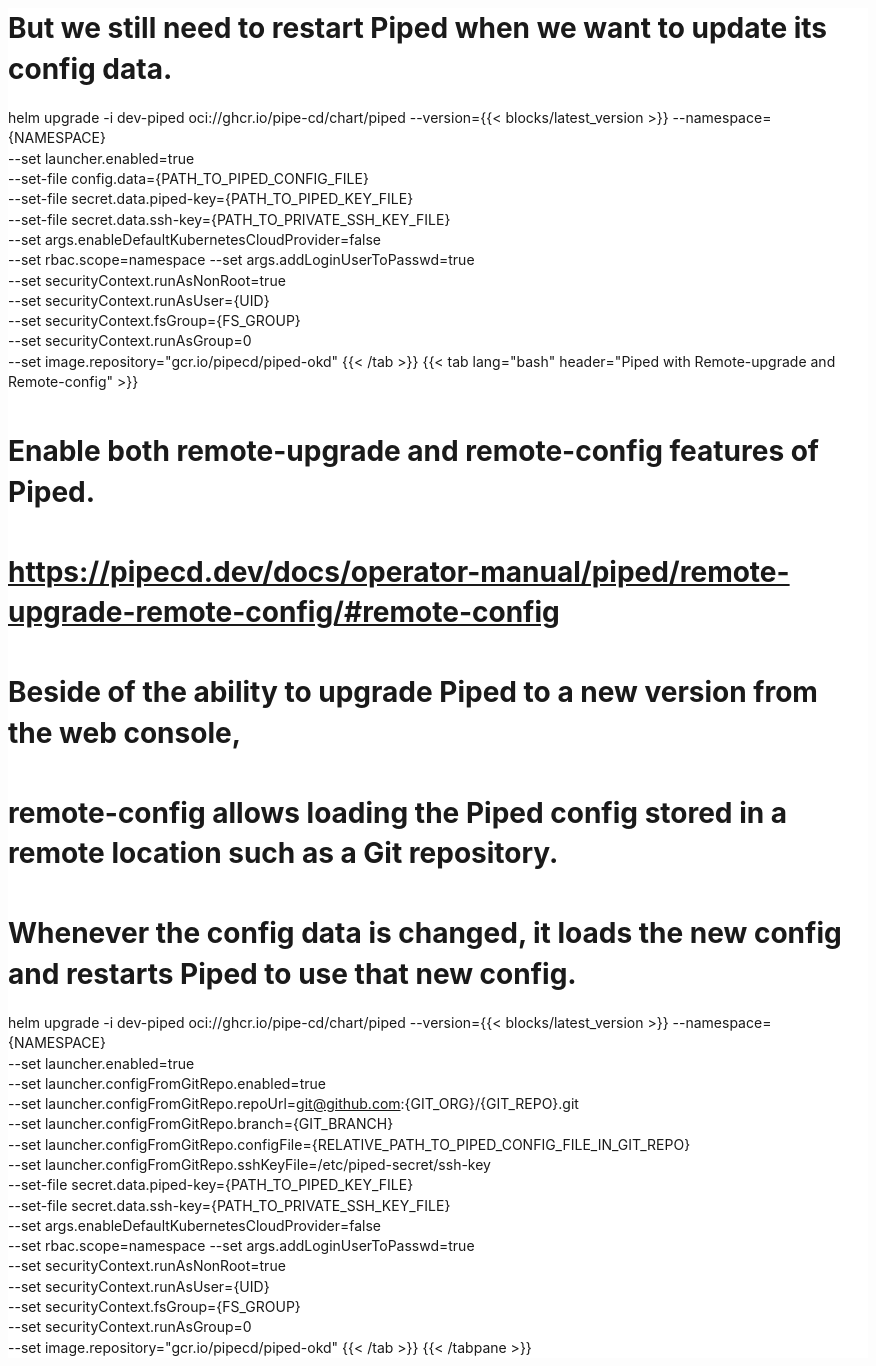 # But we still need to restart Piped when we want to update its config data.

helm upgrade -i dev-piped oci://ghcr.io/pipe-cd/chart/piped --version={{< blocks/latest_version >}} --namespace={NAMESPACE} \
  --set launcher.enabled=true \
  --set-file config.data={PATH_TO_PIPED_CONFIG_FILE} \
  --set-file secret.data.piped-key={PATH_TO_PIPED_KEY_FILE} \
  --set-file secret.data.ssh-key={PATH_TO_PRIVATE_SSH_KEY_FILE} \
  --set args.enableDefaultKubernetesCloudProvider=false \
  --set rbac.scope=namespace
  --set args.addLoginUserToPasswd=true \
  --set securityContext.runAsNonRoot=true \
  --set securityContext.runAsUser={UID} \
  --set securityContext.fsGroup={FS_GROUP} \
  --set securityContext.runAsGroup=0 \
  --set image.repository="gcr.io/pipecd/piped-okd"
  {{< /tab >}}
  {{< tab lang="bash" header="Piped with Remote-upgrade and Remote-config" >}}
# Enable both remote-upgrade and remote-config features of Piped.
# https://pipecd.dev/docs/operator-manual/piped/remote-upgrade-remote-config/#remote-config
# Beside of the ability to upgrade Piped to a new version from the web console,
# remote-config allows loading the Piped config stored in a remote location such as a Git repository.
# Whenever the config data is changed, it loads the new config and restarts Piped to use that new config.

helm upgrade -i dev-piped oci://ghcr.io/pipe-cd/chart/piped --version={{< blocks/latest_version >}} --namespace={NAMESPACE} \
  --set launcher.enabled=true \
  --set launcher.configFromGitRepo.enabled=true \
  --set launcher.configFromGitRepo.repoUrl=git@github.com:{GIT_ORG}/{GIT_REPO}.git \
  --set launcher.configFromGitRepo.branch={GIT_BRANCH} \
  --set launcher.configFromGitRepo.configFile={RELATIVE_PATH_TO_PIPED_CONFIG_FILE_IN_GIT_REPO} \
  --set launcher.configFromGitRepo.sshKeyFile=/etc/piped-secret/ssh-key \
  --set-file secret.data.piped-key={PATH_TO_PIPED_KEY_FILE} \
  --set-file secret.data.ssh-key={PATH_TO_PRIVATE_SSH_KEY_FILE} \
  --set args.enableDefaultKubernetesCloudProvider=false \
  --set rbac.scope=namespace
  --set args.addLoginUserToPasswd=true \
  --set securityContext.runAsNonRoot=true \
  --set securityContext.runAsUser={UID} \
  --set securityContext.fsGroup={FS_GROUP} \
  --set securityContext.runAsGroup=0 \
  --set image.repository="gcr.io/pipecd/piped-okd"
  {{< /tab >}}
  {{< /tabpane >}}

About this exercise
Of all the entries above, retype exactly the lines from the line with "with Remote-upgrade and" to the line with "# Beside of", both included, and no others.

Written reply
  {{< tab lang="bash" header="Piped with Remote-upgrade and Remote-config" >}}
# Enable both remote-upgrade and remote-config features of Piped.
# https://pipecd.dev/docs/operator-manual/piped/remote-upgrade-remote-config/#remote-config
# Beside of the ability to upgrade Piped to a new version from the web console,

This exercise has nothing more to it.